[Opening Dataset content section]

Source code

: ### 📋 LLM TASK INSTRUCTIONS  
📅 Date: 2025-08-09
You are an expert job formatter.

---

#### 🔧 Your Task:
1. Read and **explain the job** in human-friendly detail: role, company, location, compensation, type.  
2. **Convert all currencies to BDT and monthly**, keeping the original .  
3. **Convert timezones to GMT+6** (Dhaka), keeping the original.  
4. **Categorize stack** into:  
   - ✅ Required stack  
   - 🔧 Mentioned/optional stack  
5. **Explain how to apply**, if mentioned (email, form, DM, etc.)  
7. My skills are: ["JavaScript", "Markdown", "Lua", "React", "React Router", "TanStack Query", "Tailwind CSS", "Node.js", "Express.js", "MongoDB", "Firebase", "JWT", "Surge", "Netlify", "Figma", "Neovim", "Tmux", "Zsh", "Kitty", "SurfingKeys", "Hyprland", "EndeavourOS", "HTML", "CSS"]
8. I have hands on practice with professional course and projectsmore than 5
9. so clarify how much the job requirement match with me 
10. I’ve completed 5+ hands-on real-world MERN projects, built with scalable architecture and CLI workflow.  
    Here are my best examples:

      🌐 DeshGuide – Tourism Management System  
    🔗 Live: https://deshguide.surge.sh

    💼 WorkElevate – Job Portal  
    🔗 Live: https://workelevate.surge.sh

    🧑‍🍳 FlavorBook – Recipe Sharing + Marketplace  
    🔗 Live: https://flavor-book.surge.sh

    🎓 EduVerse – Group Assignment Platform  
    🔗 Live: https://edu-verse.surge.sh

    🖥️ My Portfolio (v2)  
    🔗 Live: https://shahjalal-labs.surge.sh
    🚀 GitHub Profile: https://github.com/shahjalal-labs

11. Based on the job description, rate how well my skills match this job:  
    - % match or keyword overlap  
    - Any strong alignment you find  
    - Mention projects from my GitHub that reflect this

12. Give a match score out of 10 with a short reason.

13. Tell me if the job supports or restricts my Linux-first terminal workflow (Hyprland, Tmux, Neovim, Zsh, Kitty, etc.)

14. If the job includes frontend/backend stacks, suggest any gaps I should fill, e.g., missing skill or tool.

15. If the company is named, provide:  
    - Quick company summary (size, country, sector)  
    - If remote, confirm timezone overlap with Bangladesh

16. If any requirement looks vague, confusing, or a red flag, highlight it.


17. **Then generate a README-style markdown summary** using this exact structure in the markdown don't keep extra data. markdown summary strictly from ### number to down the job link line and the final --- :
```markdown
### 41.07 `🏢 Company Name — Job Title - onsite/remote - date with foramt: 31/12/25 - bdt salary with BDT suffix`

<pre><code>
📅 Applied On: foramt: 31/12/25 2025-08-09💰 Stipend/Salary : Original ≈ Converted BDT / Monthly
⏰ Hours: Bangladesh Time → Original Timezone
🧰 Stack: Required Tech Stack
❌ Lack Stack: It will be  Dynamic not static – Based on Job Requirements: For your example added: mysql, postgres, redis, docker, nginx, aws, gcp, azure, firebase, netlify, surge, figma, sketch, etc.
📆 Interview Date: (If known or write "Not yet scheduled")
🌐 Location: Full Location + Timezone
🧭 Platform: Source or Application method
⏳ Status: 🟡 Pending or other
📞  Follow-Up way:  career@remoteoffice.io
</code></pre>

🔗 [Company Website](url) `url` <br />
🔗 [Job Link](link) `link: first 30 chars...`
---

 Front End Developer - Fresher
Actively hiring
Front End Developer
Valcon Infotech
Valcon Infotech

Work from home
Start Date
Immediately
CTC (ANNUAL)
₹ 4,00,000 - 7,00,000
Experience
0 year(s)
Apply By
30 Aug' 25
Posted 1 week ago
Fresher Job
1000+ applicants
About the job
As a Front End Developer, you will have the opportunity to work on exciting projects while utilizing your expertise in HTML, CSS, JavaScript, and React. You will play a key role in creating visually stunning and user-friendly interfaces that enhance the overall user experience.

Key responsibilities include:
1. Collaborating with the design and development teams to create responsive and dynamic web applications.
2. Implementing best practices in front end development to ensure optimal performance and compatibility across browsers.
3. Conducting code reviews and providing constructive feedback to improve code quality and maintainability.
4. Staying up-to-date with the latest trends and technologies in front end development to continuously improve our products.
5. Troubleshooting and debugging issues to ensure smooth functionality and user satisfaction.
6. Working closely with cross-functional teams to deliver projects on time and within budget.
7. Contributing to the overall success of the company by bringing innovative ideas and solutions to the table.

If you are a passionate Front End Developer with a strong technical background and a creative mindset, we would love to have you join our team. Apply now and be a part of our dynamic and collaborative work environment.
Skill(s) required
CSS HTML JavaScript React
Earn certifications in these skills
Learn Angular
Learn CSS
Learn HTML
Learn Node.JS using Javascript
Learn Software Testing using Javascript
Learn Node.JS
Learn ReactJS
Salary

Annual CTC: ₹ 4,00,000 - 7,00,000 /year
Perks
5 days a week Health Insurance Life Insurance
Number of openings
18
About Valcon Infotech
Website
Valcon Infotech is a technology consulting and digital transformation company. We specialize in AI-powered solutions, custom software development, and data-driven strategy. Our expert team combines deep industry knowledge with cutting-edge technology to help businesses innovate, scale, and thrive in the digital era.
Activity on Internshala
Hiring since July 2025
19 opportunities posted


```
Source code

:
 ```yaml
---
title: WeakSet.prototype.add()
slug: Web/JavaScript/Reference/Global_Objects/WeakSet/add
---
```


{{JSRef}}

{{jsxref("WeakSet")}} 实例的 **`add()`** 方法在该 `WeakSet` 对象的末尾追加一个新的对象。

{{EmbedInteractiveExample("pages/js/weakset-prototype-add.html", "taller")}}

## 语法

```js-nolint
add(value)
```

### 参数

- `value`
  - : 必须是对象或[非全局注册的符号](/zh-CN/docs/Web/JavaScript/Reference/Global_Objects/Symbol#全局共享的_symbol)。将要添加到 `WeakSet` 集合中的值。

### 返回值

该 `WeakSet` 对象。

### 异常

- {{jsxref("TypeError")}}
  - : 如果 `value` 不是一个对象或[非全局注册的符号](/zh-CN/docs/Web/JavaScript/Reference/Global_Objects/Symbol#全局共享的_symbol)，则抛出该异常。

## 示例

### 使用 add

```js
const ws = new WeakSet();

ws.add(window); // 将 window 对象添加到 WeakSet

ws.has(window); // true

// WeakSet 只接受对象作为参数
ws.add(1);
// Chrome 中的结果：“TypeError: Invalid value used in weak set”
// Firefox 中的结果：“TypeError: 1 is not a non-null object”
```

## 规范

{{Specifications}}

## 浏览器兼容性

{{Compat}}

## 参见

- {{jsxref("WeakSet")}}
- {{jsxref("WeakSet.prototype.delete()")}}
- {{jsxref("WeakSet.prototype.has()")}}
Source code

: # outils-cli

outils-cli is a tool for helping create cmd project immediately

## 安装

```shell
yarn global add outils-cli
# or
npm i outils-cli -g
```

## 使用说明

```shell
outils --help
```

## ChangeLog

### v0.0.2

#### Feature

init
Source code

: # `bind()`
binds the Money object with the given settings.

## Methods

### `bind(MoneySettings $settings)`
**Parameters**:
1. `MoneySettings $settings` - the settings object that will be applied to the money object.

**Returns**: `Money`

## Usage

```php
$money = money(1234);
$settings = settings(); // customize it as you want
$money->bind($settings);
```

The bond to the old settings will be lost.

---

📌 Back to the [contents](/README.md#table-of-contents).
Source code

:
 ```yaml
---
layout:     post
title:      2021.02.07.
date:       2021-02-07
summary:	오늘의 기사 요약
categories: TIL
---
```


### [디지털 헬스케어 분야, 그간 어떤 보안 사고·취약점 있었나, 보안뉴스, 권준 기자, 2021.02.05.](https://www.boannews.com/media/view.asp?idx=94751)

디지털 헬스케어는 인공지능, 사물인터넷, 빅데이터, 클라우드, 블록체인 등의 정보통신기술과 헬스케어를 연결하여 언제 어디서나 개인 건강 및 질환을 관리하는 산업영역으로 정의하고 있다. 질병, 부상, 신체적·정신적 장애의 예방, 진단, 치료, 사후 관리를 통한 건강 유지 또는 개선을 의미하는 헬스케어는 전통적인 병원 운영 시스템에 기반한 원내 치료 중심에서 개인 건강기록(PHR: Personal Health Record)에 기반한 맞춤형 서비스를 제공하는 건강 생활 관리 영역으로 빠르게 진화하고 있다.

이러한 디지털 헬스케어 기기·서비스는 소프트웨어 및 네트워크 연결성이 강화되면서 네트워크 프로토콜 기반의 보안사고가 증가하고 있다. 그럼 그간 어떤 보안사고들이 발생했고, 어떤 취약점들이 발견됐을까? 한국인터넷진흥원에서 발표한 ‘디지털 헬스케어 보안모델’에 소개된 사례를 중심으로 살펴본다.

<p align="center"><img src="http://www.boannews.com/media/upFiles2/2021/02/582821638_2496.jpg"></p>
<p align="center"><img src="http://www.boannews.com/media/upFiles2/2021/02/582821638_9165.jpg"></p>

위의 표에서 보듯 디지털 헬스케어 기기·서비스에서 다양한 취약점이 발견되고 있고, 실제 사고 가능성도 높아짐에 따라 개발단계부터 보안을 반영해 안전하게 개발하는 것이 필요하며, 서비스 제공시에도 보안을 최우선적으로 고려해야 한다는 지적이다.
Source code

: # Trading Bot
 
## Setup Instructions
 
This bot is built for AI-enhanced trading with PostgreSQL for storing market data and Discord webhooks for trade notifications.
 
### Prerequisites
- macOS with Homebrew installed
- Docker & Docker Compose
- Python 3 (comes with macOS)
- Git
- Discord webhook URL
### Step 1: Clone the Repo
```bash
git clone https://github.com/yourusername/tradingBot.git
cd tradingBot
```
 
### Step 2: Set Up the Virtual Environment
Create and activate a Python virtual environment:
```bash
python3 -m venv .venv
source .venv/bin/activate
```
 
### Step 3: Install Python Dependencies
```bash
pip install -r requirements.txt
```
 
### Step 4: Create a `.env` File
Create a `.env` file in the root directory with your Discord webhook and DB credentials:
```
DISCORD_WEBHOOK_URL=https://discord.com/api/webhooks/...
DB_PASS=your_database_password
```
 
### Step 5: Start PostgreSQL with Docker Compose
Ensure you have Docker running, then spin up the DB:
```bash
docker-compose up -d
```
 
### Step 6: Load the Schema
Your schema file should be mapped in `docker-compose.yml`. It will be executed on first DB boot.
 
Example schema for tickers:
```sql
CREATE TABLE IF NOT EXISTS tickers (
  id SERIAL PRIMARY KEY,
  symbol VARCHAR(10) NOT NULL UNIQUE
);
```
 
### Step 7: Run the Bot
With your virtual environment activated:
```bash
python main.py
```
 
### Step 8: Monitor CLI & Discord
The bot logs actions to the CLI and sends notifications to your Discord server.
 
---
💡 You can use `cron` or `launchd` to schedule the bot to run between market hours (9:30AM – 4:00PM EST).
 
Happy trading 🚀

[Closing Dataset content section]

● Task details: Leave out every line after the one with "My Portfolio (v2)". Reproduce the material above exactly from its first line through that line.

● Exercise output:
Source code

: ### 📋 LLM TASK INSTRUCTIONS  
📅 Date: 2025-08-09
You are an expert job formatter.

---

#### 🔧 Your Task:
1. Read and **explain the job** in human-friendly detail: role, company, location, compensation, type.  
2. **Convert all currencies to BDT and monthly**, keeping the original .  
3. **Convert timezones to GMT+6** (Dhaka), keeping the original.  
4. **Categorize stack** into:  
   - ✅ Required stack  
   - 🔧 Mentioned/optional stack  
5. **Explain how to apply**, if mentioned (email, form, DM, etc.)  
7. My skills are: ["JavaScript", "Markdown", "Lua", "React", "React Router", "TanStack Query", "Tailwind CSS", "Node.js", "Express.js", "MongoDB", "Firebase", "JWT", "Surge", "Netlify", "Figma", "Neovim", "Tmux", "Zsh", "Kitty", "SurfingKeys", "Hyprland", "EndeavourOS", "HTML", "CSS"]
8. I have hands on practice with professional course and projectsmore than 5
9. so clarify how much the job requirement match with me 
10. I’ve completed 5+ hands-on real-world MERN projects, built with scalable architecture and CLI workflow.  
    Here are my best examples:

      🌐 DeshGuide – Tourism Management System  
    🔗 Live: https://deshguide.surge.sh

    💼 WorkElevate – Job Portal  
    🔗 Live: https://workelevate.surge.sh

    🧑‍🍳 FlavorBook – Recipe Sharing + Marketplace  
    🔗 Live: https://flavor-book.surge.sh

    🎓 EduVerse – Group Assignment Platform  
    🔗 Live: https://edu-verse.surge.sh

    🖥️ My Portfolio (v2)  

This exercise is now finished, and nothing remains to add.